- [Exercise requirements]
In the data below, find the line that contains "- A circular" and the line that contains "- The operating". Copy both, plus every line between them, exactly.

- [Extracted data entries]
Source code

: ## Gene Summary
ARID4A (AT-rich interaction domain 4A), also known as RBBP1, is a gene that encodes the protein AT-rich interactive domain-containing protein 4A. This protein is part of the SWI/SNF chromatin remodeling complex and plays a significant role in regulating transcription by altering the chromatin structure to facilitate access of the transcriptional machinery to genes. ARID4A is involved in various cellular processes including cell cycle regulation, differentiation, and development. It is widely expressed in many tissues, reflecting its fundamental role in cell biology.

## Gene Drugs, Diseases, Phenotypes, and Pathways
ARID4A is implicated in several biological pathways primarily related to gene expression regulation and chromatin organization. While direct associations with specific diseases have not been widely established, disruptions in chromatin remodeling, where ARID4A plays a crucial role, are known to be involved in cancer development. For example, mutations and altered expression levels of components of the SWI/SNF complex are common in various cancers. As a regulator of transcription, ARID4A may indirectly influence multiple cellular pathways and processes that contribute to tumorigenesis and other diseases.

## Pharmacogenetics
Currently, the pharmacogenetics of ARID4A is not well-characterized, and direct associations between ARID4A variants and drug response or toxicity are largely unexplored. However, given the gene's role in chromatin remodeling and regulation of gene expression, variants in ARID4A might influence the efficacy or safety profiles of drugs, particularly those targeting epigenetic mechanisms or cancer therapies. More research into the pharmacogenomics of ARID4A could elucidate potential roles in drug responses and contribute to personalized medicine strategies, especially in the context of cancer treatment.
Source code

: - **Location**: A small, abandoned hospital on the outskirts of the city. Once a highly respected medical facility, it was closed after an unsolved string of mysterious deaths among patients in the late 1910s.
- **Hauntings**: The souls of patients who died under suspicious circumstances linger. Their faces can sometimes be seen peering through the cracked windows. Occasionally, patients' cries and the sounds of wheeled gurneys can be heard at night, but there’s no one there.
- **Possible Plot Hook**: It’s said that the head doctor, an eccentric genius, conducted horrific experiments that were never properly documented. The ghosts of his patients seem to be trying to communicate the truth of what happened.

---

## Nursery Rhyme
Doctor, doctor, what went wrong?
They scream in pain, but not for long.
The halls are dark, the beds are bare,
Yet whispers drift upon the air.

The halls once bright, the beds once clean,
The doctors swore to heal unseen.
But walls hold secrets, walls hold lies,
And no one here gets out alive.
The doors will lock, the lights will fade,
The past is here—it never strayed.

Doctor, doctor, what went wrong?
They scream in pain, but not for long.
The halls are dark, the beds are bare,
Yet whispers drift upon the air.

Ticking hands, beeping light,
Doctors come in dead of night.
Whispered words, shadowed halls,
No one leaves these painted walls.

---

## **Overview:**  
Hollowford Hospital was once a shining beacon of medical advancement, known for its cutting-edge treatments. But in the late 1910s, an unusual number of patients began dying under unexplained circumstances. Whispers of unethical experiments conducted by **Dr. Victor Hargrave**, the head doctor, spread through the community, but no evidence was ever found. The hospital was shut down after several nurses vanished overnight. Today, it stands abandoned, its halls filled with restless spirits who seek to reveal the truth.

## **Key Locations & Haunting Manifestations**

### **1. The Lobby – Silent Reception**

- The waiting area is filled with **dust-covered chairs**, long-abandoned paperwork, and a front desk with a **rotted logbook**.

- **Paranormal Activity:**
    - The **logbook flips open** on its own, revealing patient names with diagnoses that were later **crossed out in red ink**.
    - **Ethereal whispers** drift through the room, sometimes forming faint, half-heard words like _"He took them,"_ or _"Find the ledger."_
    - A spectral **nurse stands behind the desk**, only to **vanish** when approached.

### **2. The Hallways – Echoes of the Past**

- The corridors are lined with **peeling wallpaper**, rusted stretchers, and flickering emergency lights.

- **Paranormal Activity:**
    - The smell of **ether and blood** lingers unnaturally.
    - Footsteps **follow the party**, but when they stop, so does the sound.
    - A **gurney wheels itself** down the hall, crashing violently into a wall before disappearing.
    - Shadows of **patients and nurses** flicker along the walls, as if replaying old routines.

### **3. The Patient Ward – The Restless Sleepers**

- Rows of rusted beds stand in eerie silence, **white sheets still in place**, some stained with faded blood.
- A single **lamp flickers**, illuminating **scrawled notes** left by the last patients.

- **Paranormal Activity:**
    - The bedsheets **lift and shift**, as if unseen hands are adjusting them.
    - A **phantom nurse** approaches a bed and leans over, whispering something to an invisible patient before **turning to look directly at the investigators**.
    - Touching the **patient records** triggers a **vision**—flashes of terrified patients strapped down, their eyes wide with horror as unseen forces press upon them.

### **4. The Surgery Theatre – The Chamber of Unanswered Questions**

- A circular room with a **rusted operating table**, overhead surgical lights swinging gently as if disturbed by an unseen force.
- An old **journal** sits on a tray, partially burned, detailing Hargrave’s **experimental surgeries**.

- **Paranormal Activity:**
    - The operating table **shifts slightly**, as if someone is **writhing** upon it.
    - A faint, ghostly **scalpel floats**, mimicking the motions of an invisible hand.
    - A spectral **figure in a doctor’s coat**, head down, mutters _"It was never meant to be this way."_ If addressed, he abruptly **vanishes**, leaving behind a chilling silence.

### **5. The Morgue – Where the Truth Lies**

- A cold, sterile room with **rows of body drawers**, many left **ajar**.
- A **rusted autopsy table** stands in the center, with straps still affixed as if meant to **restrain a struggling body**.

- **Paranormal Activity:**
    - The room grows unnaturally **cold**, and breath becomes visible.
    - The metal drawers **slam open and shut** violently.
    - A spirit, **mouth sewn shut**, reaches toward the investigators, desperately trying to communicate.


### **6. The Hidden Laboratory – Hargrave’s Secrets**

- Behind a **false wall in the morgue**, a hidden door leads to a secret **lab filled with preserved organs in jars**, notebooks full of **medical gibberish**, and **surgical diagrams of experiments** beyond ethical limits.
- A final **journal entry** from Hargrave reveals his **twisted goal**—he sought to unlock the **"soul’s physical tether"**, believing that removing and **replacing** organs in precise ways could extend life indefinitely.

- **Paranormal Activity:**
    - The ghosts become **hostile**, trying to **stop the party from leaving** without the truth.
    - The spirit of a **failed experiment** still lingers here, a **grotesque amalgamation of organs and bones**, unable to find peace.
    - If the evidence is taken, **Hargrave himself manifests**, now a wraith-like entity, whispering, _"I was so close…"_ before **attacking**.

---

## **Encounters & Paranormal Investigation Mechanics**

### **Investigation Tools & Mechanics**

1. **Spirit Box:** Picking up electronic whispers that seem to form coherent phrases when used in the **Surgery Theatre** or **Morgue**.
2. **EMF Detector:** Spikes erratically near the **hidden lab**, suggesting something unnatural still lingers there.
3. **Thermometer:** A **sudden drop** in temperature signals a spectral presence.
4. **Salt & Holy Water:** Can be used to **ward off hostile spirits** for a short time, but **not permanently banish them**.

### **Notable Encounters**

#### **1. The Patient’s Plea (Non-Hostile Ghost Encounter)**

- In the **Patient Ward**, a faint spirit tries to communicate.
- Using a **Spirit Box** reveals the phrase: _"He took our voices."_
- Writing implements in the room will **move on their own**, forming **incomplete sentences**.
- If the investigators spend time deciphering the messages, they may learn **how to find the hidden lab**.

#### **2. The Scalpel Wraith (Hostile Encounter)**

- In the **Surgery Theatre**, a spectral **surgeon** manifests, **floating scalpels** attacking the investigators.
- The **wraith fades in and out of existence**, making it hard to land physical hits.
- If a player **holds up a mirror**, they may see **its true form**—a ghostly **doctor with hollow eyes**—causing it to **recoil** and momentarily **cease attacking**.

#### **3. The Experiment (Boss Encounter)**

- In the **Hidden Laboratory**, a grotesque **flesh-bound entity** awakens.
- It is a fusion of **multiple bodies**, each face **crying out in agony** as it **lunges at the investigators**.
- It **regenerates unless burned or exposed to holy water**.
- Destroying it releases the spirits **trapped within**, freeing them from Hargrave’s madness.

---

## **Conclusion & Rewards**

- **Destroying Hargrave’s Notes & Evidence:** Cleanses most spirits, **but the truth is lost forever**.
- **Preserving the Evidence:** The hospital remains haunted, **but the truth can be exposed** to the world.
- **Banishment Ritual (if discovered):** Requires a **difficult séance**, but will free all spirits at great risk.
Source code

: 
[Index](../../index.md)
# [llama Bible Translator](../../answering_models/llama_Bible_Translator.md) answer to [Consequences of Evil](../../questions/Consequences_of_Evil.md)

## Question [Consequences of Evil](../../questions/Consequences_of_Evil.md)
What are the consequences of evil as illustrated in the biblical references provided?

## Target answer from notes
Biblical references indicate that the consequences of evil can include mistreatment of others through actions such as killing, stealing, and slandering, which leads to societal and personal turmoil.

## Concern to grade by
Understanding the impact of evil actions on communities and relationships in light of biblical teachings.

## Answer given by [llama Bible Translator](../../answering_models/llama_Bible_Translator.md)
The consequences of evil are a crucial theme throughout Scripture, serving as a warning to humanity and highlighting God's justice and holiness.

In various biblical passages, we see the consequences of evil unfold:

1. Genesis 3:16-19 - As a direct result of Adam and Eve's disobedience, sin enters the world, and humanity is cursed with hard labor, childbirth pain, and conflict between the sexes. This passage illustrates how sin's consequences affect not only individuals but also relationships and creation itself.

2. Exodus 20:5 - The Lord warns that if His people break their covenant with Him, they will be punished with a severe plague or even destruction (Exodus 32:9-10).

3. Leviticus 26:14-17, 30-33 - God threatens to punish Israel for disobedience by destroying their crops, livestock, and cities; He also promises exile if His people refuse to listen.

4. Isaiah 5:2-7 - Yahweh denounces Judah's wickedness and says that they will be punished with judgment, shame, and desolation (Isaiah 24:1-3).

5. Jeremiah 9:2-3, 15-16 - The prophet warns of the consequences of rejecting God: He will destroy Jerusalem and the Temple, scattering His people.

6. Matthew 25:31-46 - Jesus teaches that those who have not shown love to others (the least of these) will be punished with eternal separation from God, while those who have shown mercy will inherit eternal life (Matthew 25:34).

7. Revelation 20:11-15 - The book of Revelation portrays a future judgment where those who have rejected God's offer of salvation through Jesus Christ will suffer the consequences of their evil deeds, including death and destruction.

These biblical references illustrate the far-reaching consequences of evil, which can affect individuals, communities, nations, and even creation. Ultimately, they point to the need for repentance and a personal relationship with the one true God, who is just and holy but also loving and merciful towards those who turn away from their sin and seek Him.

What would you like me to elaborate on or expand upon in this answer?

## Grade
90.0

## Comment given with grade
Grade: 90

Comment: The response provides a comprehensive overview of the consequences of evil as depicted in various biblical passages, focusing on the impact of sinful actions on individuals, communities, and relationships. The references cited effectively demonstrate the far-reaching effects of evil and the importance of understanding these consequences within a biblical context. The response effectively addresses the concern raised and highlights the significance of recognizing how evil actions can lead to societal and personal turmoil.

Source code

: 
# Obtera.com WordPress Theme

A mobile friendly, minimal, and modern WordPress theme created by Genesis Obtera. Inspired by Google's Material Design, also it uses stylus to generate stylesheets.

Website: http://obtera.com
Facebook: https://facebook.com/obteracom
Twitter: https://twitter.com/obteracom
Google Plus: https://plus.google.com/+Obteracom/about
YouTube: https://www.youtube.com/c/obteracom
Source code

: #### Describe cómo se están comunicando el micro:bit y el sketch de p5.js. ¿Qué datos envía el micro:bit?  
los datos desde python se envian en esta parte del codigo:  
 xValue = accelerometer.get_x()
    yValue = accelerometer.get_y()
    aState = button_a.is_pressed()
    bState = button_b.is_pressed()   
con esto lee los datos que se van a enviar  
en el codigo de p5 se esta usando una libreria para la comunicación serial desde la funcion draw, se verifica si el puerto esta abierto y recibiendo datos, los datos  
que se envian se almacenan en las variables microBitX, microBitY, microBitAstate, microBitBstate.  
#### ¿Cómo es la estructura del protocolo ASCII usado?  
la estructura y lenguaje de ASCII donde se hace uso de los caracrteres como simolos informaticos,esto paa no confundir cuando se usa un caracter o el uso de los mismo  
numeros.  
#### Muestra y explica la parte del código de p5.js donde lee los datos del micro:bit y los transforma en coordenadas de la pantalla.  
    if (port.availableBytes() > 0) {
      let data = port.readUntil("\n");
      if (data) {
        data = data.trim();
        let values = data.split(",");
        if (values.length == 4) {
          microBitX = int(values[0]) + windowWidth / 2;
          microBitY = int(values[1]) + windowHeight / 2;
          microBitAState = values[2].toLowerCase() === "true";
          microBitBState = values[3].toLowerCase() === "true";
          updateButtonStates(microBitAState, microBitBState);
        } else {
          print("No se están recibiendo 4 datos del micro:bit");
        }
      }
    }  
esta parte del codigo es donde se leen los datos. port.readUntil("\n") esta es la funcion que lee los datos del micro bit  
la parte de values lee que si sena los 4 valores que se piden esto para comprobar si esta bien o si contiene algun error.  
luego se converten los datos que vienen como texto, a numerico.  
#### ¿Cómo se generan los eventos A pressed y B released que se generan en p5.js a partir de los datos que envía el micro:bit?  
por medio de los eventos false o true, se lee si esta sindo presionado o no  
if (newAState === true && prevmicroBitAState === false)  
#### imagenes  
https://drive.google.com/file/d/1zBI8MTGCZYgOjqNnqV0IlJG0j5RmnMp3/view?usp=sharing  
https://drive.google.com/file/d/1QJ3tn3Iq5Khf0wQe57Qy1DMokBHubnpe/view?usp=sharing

- [Reply to the task]
- A circular room with a **rusted operating table**, overhead surgical lights swinging gently as if disturbed by an unseen force.
- An old **journal** sits on a tray, partially burned, detailing Hargrave’s **experimental surgeries**.

- **Paranormal Activity:**
    - The operating table **shifts slightly**, as if someone is **writhing** upon it.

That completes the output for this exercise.